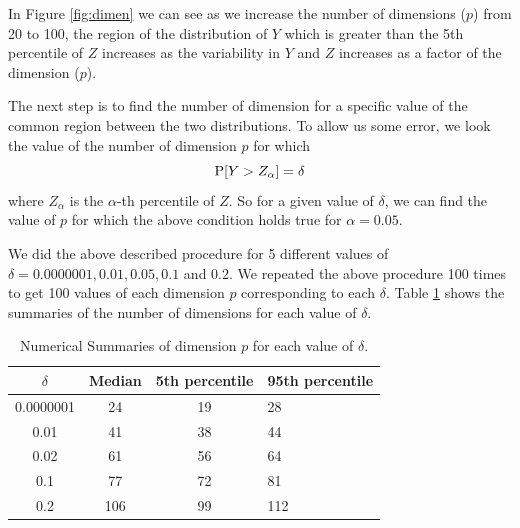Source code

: \documentclass[12]{article}
\begin{document}
In Figure \ref{fig:dimen} we can see as we increase the number of dimensions ($p$) from 20 to 100, the region of the distribution of $Y$ which is greater than the 5th percentile of $Z$ increases as the variability in $Y$ and $Z$ increases as a factor of the dimension ($p$).


The next step is to find the number of dimension for a specific value of the common region between the two distributions. To allow us some error, we look the value of the number of dimension $p$ for which $$\hbox{P}[Y > Z_{\alpha}] = \delta$$ where $Z_{\alpha}$ is the $\alpha$-th percentile of $Z$.  So for a given value of $\delta$, we can find the value of $p$ for which the above condition holds true for $\alpha = 0.05$.

We did the above described procedure for 5 different values of $\delta  = 0.0000001, 0.01, 0.05, 0.1$ and $0.2$. We repeated the above procedure 100 times to get 100 values of each dimension $p$ corresponding to each $\delta$. Table \ref{tab:dimen} shows the summaries of the number of dimensions for each value of $\delta$.

\begin{table}[htbp]
\begin{center}
\caption{Numerical Summaries of dimension $p$ for each value of $\delta$.}
\begin{tabular}{cccp{3cm}}
  \hline
  \hline
  $\delta$ & Median & 5th percentile & 95th percentile \\
  \hline
  0.0000001 & 24 & 19 & 28 \\
      0.01 & 41 & 38 & 44\\
   0.02 & 61 & 56 & 64 \\
     0.1 & 77 & 72 & 81\\   
     0.2 & 106 & 99 & 112\\ 
      \hline
\end{tabular}
\label{tab:dimen}
\end{center}
\end{table}

\end{document}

__________

— Problem to work on —
Return the listing unchanged, but drop every picture.

— Written answer —
Source code

: \documentclass[12]{article}
\begin{document}
In Figure \ref{fig:dimen} we can see as we increase the number of dimensions ($p$) from 20 to 100, the region of the distribution of $Y$ which is greater than the 5th percentile of $Z$ increases as the variability in $Y$ and $Z$ increases as a factor of the dimension ($p$).


The next step is to find the number of dimension for a specific value of the common region between the two distributions. To allow us some error, we look the value of the number of dimension $p$ for which $$\hbox{P}[Y > Z_{\alpha}] = \delta$$ where $Z_{\alpha}$ is the $\alpha$-th percentile of $Z$.  So for a given value of $\delta$, we can find the value of $p$ for which the above condition holds true for $\alpha = 0.05$.

We did the above described procedure for 5 different values of $\delta  = 0.0000001, 0.01, 0.05, 0.1$ and $0.2$. We repeated the above procedure 100 times to get 100 values of each dimension $p$ corresponding to each $\delta$. Table \ref{tab:dimen} shows the summaries of the number of dimensions for each value of $\delta$.

\begin{table}[htbp]
\begin{center}
\caption{Numerical Summaries of dimension $p$ for each value of $\delta$.}
\begin{tabular}{cccp{3cm}}
  \hline
  \hline
  $\delta$ & Median & 5th percentile & 95th percentile \\
  \hline
  0.0000001 & 24 & 19 & 28 \\
      0.01 & 41 & 38 & 44\\
   0.02 & 61 & 56 & 64 \\
     0.1 & 77 & 72 & 81\\   
     0.2 & 106 & 99 & 112\\ 
      \hline
\end{tabular}
\label{tab:dimen}
\end{center}
\end{table}

\end{document}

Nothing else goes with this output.